** Opening EXTRACTED INFORMATION block **

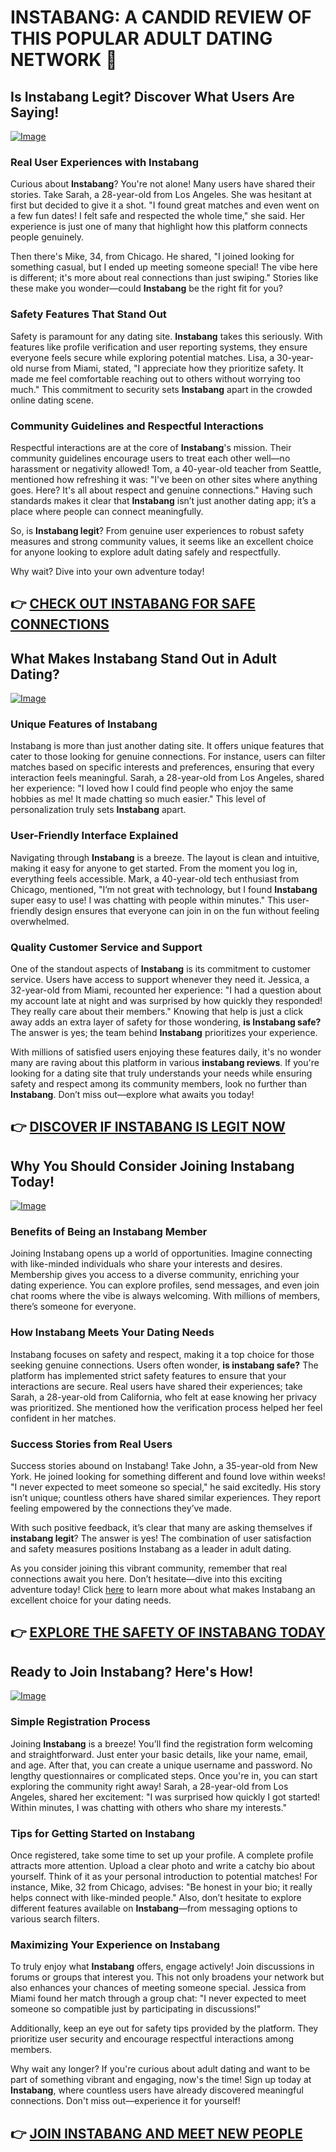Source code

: # INSTABANG: A CANDID REVIEW OF THIS POPULAR ADULT DATING NETWORK 🌟

## Is Instabang Legit? Discover What Users Are Saying!

[![Image](None)](https://gchaffi.com/AD3uYohM)

### Real User Experiences with Instabang  
Curious about **Instabang**? You're not alone! Many users have shared their stories. Take Sarah, a 28-year-old from Los Angeles. She was hesitant at first but decided to give it a shot. "I found great matches and even went on a few fun dates! I felt safe and respected the whole time," she said. Her experience is just one of many that highlight how this platform connects people genuinely.

Then there's Mike, 34, from Chicago. He shared, "I joined looking for something casual, but I ended up meeting someone special! The vibe here is different; it's more about real connections than just swiping." Stories like these make you wonder—could **Instabang** be the right fit for you?

### Safety Features That Stand Out  
Safety is paramount for any dating site. **Instabang** takes this seriously. With features like profile verification and user reporting systems, they ensure everyone feels secure while exploring potential matches. Lisa, a 30-year-old nurse from Miami, stated, "I appreciate how they prioritize safety. It made me feel comfortable reaching out to others without worrying too much." This commitment to security sets **Instabang** apart in the crowded online dating scene.

### Community Guidelines and Respectful Interactions  
Respectful interactions are at the core of **Instabang**'s mission. Their community guidelines encourage users to treat each other well—no harassment or negativity allowed! Tom, a 40-year-old teacher from Seattle, mentioned how refreshing it was: "I've been on other sites where anything goes. Here? It's all about respect and genuine connections." Having such standards makes it clear that **Instabang** isn’t just another dating app; it’s a place where people can connect meaningfully.

So, is **Instabang legit**? From genuine user experiences to robust safety measures and strong community values, it seems like an excellent choice for anyone looking to explore adult dating safely and respectfully.

Why wait? Dive into your own adventure today!



## 👉 [CHECK OUT INSTABANG FOR SAFE CONNECTIONS](https://gchaffi.com/AD3uYohM)

## What Makes Instabang Stand Out in Adult Dating?
[![Image](None)](https://gchaffi.com/AD3uYohM)

### Unique Features of Instabang  
Instabang is more than just another dating site. It offers unique features that cater to those looking for genuine connections. For instance, users can filter matches based on specific interests and preferences, ensuring that every interaction feels meaningful. Sarah, a 28-year-old from Los Angeles, shared her experience: "I loved how I could find people who enjoy the same hobbies as me! It made chatting so much easier." This level of personalization truly sets **Instabang** apart.

### User-Friendly Interface Explained  
Navigating through **Instabang** is a breeze. The layout is clean and intuitive, making it easy for anyone to get started. From the moment you log in, everything feels accessible. Mark, a 40-year-old tech enthusiast from Chicago, mentioned, "I’m not great with technology, but I found **Instabang** super easy to use! I was chatting with people within minutes." This user-friendly design ensures that everyone can join in on the fun without feeling overwhelmed.

### Quality Customer Service and Support  
One of the standout aspects of **Instabang** is its commitment to customer service. Users have access to support whenever they need it. Jessica, a 32-year-old from Miami, recounted her experience: "I had a question about my account late at night and was surprised by how quickly they responded! They really care about their members." Knowing that help is just a click away adds an extra layer of safety for those wondering, **is Instabang safe?** The answer is yes; the team behind **Instabang** prioritizes your experience.

With millions of satisfied users enjoying these features daily, it's no wonder many are raving about this platform in various **instabang reviews**. If you're looking for a dating site that truly understands your needs while ensuring safety and respect among its community members, look no further than **Instabang**. Don’t miss out—explore what awaits you today!



## 👉 [DISCOVER IF INSTABANG IS LEGIT NOW](https://gchaffi.com/AD3uYohM)

## Why You Should Consider Joining Instabang Today!

[![Image](None)](https://gchaffi.com/AD3uYohM)

### Benefits of Being an Instabang Member
Joining Instabang opens up a world of opportunities. Imagine connecting with like-minded individuals who share your interests and desires. Membership gives you access to a diverse community, enriching your dating experience. You can explore profiles, send messages, and even join chat rooms where the vibe is always welcoming. With millions of members, there’s someone for everyone.

### How Instabang Meets Your Dating Needs
Instabang focuses on safety and respect, making it a top choice for those seeking genuine connections. Users often wonder, **is instabang safe?** The platform has implemented strict safety features to ensure that your interactions are secure. Real users have shared their experiences; take Sarah, a 28-year-old from California, who felt at ease knowing her privacy was prioritized. She mentioned how the verification process helped her feel confident in her matches.

### Success Stories from Real Users
Success stories abound on Instabang! Take John, a 35-year-old from New York. He joined looking for something different and found love within weeks! "I never expected to meet someone so special," he said excitedly. His story isn’t unique; countless others have shared similar experiences. They report feeling empowered by the connections they’ve made.

With such positive feedback, it’s clear that many are asking themselves if **instabang legit**? The answer is yes! The combination of user satisfaction and safety measures positions Instabang as a leader in adult dating.

As you consider joining this vibrant community, remember that real connections await you here. Don’t hesitate—dive into this exciting adventure today! Click [here](https://gchaffi.com/AD3uYohM) to learn more about what makes Instabang an excellent choice for your dating needs.



## 👉 [EXPLORE THE SAFETY OF INSTABANG TODAY](https://gchaffi.com/AD3uYohM)

## Ready to Join Instabang? Here's How!

[![Image](None)](https://gchaffi.com/AD3uYohM)

### Simple Registration Process
Joining **Instabang** is a breeze! You’ll find the registration form welcoming and straightforward. Just enter your basic details, like your name, email, and age. After that, you can create a unique username and password. No lengthy questionnaires or complicated steps. Once you're in, you can start exploring the community right away! Sarah, a 28-year-old from Los Angeles, shared her excitement: "I was surprised how quickly I got started! Within minutes, I was chatting with others who share my interests."

### Tips for Getting Started on Instabang
Once registered, take some time to set up your profile. A complete profile attracts more attention. Upload a clear photo and write a catchy bio about yourself. Think of it as your personal introduction to potential matches! For instance, Mike, 32 from Chicago, advises: "Be honest in your bio; it really helps connect with like-minded people." Also, don’t hesitate to explore different features available on **Instabang**—from messaging options to various search filters.

### Maximizing Your Experience on Instabang
To truly enjoy what **Instabang** offers, engage actively! Join discussions in forums or groups that interest you. This not only broadens your network but also enhances your chances of meeting someone special. Jessica from Miami found her match through a group chat: "I never expected to meet someone so compatible just by participating in discussions!" 

Additionally, keep an eye out for safety tips provided by the platform. They prioritize user security and encourage respectful interactions among members.

Why wait any longer? If you're curious about adult dating and want to be part of something vibrant and engaging, now's the time! Sign up today at **Instabang**, where countless users have already discovered meaningful connections. Don't miss out—experience it for yourself!



## 👉 [JOIN INSTABANG AND MEET NEW PEOPLE](https://gchaffi.com/AD3uYohM)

** Closing EXTRACTED INFORMATION block **

- **WHAT YOU NEED TO DO**
A line qualifies when it holds the word "even"; report all qualifying lines from the records above.

- **ANSWER TO THE EXERCISE**
Curious about **Instabang**? You're not alone! Many users have shared their stories. Take Sarah, a 28-year-old from Los Angeles. She was hesitant at first but decided to give it a shot. "I found great matches and even went on a few fun dates! I felt safe and respected the whole time," she said. Her experience is just one of many that highlight how this platform connects people genuinely.
Joining Instabang opens up a world of opportunities. Imagine connecting with like-minded individuals who share your interests and desires. Membership gives you access to a diverse community, enriching your dating experience. You can explore profiles, send messages, and even join chat rooms where the vibe is always welcoming. With millions of members, there’s someone for everyone.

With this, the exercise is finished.